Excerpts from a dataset

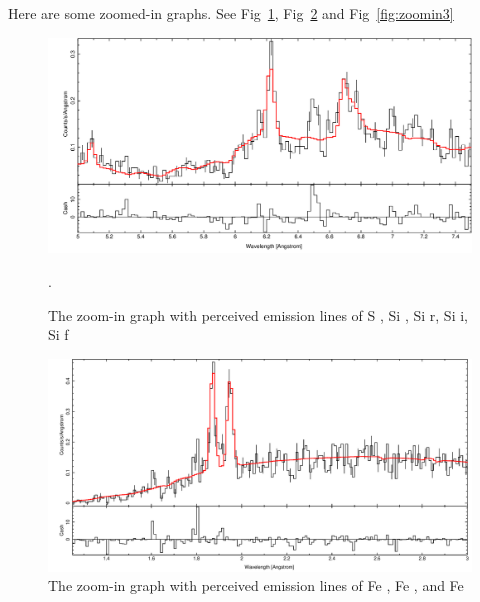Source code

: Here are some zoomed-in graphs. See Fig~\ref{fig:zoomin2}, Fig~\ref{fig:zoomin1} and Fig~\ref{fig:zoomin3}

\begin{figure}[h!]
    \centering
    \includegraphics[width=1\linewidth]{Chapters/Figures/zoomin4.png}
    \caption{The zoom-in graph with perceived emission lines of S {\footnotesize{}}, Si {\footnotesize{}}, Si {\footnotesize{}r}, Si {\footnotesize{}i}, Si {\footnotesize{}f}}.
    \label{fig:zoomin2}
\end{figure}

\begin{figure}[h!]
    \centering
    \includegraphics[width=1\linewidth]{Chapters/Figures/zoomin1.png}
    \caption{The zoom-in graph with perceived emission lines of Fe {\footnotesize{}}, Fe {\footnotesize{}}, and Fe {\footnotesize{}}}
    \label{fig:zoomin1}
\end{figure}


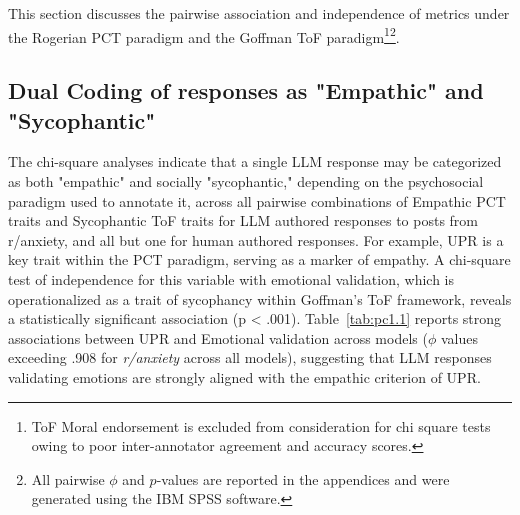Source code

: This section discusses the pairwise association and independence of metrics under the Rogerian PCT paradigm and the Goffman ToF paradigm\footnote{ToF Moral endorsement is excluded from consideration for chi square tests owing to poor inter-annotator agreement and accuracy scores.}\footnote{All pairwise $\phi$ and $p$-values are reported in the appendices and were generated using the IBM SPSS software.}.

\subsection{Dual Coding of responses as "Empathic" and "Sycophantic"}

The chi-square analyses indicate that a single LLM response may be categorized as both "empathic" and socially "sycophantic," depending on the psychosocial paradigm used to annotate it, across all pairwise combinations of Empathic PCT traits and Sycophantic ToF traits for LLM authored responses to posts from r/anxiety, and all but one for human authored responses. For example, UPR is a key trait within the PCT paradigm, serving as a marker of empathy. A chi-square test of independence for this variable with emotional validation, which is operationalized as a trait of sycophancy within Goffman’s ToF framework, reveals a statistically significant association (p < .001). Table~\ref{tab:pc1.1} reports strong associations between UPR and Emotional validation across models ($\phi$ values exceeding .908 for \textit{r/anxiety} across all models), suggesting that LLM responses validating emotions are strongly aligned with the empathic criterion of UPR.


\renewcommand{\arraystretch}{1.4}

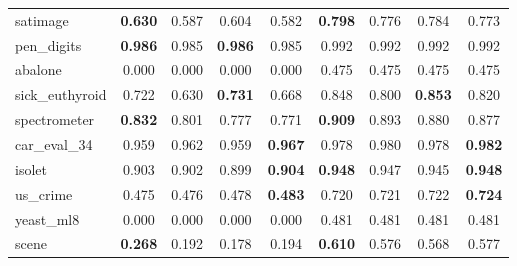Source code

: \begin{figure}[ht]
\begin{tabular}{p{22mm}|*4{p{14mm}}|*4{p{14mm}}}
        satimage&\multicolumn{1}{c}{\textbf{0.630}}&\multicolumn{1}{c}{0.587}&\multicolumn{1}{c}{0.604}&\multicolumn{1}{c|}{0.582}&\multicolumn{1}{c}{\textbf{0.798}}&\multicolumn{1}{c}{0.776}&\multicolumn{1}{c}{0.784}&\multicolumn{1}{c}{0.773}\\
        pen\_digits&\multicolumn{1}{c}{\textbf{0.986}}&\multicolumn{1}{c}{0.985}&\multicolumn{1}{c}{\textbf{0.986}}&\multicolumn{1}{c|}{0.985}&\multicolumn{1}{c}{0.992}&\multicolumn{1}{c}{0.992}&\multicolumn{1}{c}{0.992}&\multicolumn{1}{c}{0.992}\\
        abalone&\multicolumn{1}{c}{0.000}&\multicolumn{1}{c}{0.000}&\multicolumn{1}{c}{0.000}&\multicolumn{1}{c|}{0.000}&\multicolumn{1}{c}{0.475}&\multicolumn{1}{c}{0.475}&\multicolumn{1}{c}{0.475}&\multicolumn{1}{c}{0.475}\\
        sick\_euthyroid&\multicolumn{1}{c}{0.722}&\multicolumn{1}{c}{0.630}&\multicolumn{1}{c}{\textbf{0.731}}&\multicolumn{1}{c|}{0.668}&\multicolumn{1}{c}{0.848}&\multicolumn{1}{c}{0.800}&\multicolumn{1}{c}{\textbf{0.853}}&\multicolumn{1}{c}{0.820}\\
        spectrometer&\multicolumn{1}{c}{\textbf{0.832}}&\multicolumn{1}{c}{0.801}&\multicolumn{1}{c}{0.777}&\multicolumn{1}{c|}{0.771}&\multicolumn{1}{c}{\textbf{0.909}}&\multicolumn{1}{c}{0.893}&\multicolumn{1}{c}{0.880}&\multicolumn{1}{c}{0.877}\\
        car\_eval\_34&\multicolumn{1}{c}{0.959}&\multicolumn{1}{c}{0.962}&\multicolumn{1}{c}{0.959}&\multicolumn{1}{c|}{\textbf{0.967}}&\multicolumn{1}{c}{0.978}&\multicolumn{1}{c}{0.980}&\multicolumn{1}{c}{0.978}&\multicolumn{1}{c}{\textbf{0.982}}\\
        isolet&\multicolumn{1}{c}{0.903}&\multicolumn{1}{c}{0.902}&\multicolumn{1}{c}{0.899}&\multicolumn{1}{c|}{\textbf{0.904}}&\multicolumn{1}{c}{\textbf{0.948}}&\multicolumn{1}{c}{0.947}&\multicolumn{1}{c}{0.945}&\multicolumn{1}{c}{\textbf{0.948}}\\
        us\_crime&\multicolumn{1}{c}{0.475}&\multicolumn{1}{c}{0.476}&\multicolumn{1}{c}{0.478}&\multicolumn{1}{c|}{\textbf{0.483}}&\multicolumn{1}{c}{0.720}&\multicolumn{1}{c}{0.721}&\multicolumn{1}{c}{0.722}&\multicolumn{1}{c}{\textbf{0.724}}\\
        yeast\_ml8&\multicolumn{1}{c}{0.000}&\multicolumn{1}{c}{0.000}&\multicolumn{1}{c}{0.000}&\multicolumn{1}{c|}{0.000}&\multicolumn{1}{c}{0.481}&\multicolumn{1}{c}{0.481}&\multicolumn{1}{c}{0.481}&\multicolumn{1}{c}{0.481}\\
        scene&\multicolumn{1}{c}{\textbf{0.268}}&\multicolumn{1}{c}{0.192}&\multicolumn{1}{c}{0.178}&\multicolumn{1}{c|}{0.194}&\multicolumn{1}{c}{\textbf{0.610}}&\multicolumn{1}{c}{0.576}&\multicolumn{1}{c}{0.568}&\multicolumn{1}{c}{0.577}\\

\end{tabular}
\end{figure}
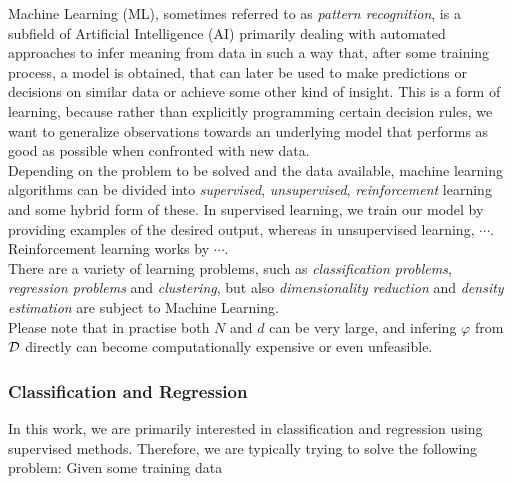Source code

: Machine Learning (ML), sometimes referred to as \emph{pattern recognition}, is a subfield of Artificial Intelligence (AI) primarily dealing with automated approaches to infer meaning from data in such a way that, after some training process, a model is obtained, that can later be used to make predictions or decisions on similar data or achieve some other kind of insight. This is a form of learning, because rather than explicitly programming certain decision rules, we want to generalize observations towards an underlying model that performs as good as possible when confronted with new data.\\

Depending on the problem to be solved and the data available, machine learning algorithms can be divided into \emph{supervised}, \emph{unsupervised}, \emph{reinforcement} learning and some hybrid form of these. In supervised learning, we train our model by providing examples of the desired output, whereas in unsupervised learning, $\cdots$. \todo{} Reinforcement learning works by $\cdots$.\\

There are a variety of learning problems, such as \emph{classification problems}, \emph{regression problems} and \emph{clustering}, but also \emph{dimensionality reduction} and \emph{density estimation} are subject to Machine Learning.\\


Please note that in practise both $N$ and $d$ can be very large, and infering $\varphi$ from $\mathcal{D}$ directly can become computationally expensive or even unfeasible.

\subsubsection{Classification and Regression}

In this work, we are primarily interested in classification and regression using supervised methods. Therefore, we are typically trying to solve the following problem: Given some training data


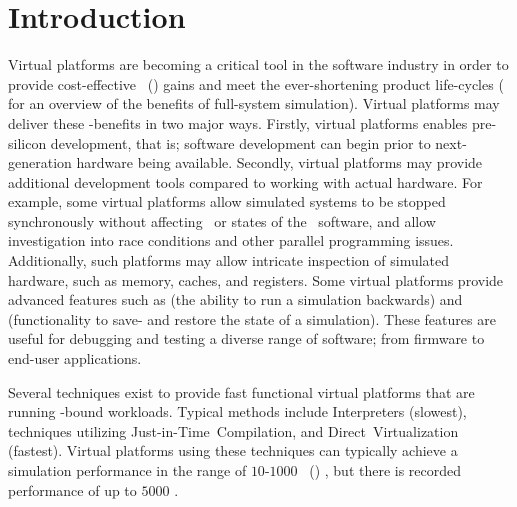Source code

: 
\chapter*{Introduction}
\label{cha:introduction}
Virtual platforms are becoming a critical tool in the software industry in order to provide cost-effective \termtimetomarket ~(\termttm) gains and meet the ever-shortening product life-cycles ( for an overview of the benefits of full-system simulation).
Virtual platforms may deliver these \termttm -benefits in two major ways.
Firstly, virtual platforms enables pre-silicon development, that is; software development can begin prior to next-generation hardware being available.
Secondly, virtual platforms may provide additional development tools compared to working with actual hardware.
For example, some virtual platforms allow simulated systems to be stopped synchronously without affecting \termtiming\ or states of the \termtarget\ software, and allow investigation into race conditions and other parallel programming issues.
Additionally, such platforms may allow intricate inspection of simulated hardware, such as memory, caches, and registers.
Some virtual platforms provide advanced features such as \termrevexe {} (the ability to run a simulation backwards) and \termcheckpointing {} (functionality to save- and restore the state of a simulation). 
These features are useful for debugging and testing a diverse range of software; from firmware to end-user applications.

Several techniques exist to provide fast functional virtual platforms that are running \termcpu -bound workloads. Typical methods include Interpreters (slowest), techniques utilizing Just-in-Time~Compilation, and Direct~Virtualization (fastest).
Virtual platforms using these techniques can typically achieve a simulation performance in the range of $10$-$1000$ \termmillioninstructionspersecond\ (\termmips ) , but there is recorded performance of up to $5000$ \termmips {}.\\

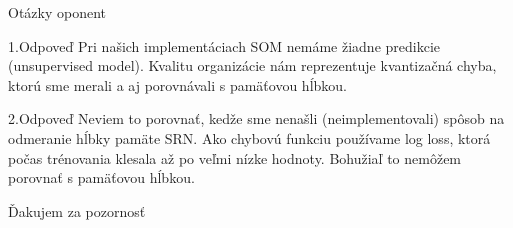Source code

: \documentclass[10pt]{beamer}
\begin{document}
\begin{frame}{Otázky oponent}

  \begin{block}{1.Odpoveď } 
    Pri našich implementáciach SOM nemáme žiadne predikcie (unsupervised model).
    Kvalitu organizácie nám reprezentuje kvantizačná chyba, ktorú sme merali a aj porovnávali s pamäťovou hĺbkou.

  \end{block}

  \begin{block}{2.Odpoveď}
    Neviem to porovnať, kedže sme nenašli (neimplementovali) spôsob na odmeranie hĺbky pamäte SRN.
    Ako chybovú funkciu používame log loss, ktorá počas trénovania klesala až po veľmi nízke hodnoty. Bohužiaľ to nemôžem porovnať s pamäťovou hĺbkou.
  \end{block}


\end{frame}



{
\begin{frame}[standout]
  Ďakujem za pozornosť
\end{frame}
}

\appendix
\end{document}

• Exercise details: Report each line of the data in which "pamäťovou" occurs.

• Answer section:
    Kvalitu organizácie nám reprezentuje kvantizačná chyba, ktorú sme merali a aj porovnávali s pamäťovou hĺbkou.
    Ako chybovú funkciu používame log loss, ktorá počas trénovania klesala až po veľmi nízke hodnoty. Bohužiaľ to nemôžem porovnať s pamäťovou hĺbkou.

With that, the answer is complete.